Stored data entries:
....

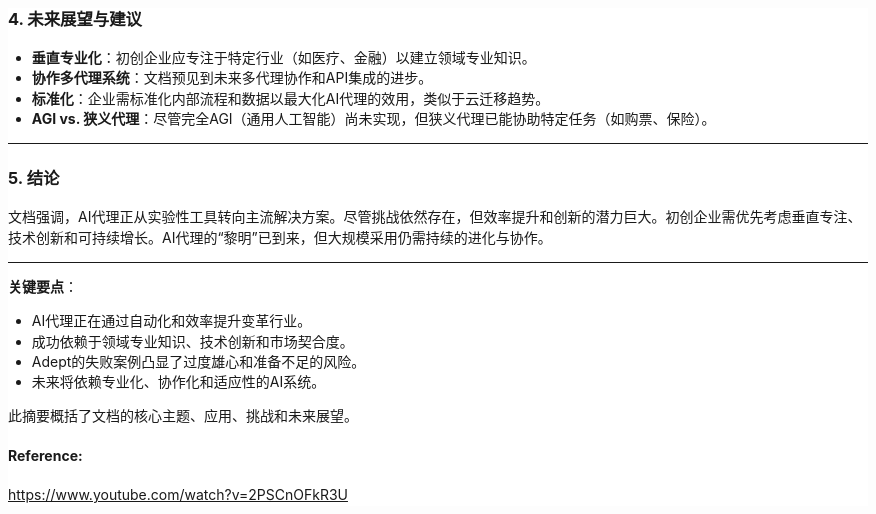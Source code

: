 
### **4. 未来展望与建议**  
- **垂直专业化**：初创企业应专注于特定行业（如医疗、金融）以建立领域专业知识。  
- **协作多代理系统**：文档预见到未来多代理协作和API集成的进步。  
- **标准化**：企业需标准化内部流程和数据以最大化AI代理的效用，类似于云迁移趋势。  
- **AGI vs. 狭义代理**：尽管完全AGI（通用人工智能）尚未实现，但狭义代理已能协助特定任务（如购票、保险）。  

---

### **5. 结论**  
文档强调，AI代理正从实验性工具转向主流解决方案。尽管挑战依然存在，但效率提升和创新的潜力巨大。初创企业需优先考虑垂直专注、技术创新和可持续增长。AI代理的“黎明”已到来，但大规模采用仍需持续的进化与协作。  

---

**关键要点**：  
- AI代理正在通过自动化和效率提升变革行业。  
- 成功依赖于领域专业知识、技术创新和市场契合度。  
- Adept的失败案例凸显了过度雄心和准备不足的风险。  
- 未来将依赖专业化、协作化和适应性的AI系统。  

此摘要概括了文档的核心主题、应用、挑战和未来展望。

#### Reference: 

https://www.youtube.com/watch?v=2PSCnOFkR3U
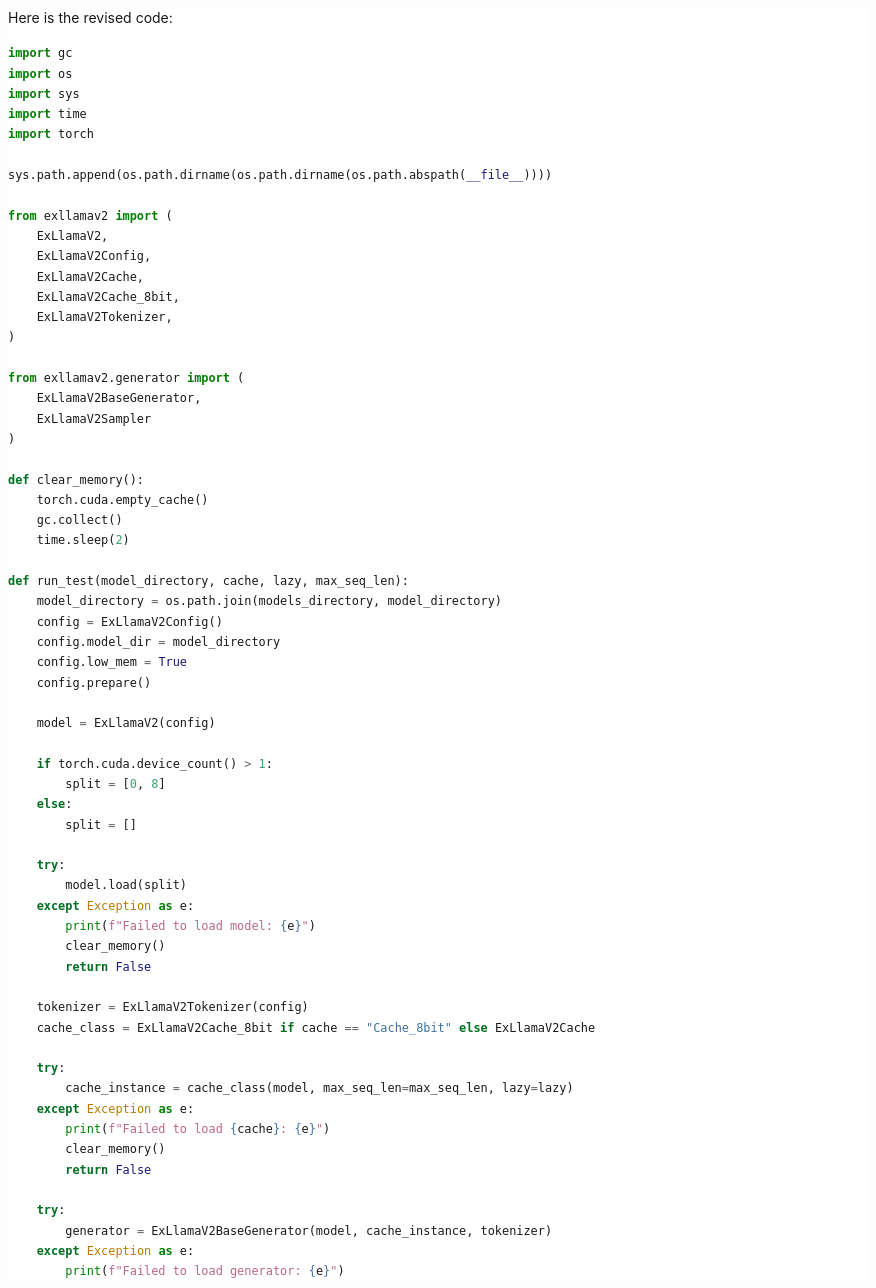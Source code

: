 Here is the revised code:

```python
import gc
import os
import sys
import time
import torch

sys.path.append(os.path.dirname(os.path.dirname(os.path.abspath(__file__))))

from exllamav2 import (
    ExLlamaV2,
    ExLlamaV2Config,
    ExLlamaV2Cache,
    ExLlamaV2Cache_8bit,
    ExLlamaV2Tokenizer,
)

from exllamav2.generator import (
    ExLlamaV2BaseGenerator,
    ExLlamaV2Sampler
)

def clear_memory():
    torch.cuda.empty_cache()
    gc.collect()
    time.sleep(2)

def run_test(model_directory, cache, lazy, max_seq_len):
    model_directory = os.path.join(models_directory, model_directory)
    config = ExLlamaV2Config()
    config.model_dir = model_directory
    config.low_mem = True
    config.prepare()

    model = ExLlamaV2(config)

    if torch.cuda.device_count() > 1:
        split = [0, 8]
    else:
        split = []

    try:
        model.load(split)
    except Exception as e:
        print(f"Failed to load model: {e}")
        clear_memory()
        return False

    tokenizer = ExLlamaV2Tokenizer(config)
    cache_class = ExLlamaV2Cache_8bit if cache == "Cache_8bit" else ExLlamaV2Cache

    try:
        cache_instance = cache_class(model, max_seq_len=max_seq_len, lazy=lazy)
    except Exception as e:
        print(f"Failed to load {cache}: {e}")
        clear_memory()
        return False

    try:
        generator = ExLlamaV2BaseGenerator(model, cache_instance, tokenizer)
    except Exception as e:
        print(f"Failed to load generator: {e}")
```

....

**EXERCISE**
Work through the records above. Copy every line with the string "torch".

**OUTPUT FOR THIS EXERCISE**
import torch
    torch.cuda.empty_cache()
    if torch.cuda.device_count() > 1:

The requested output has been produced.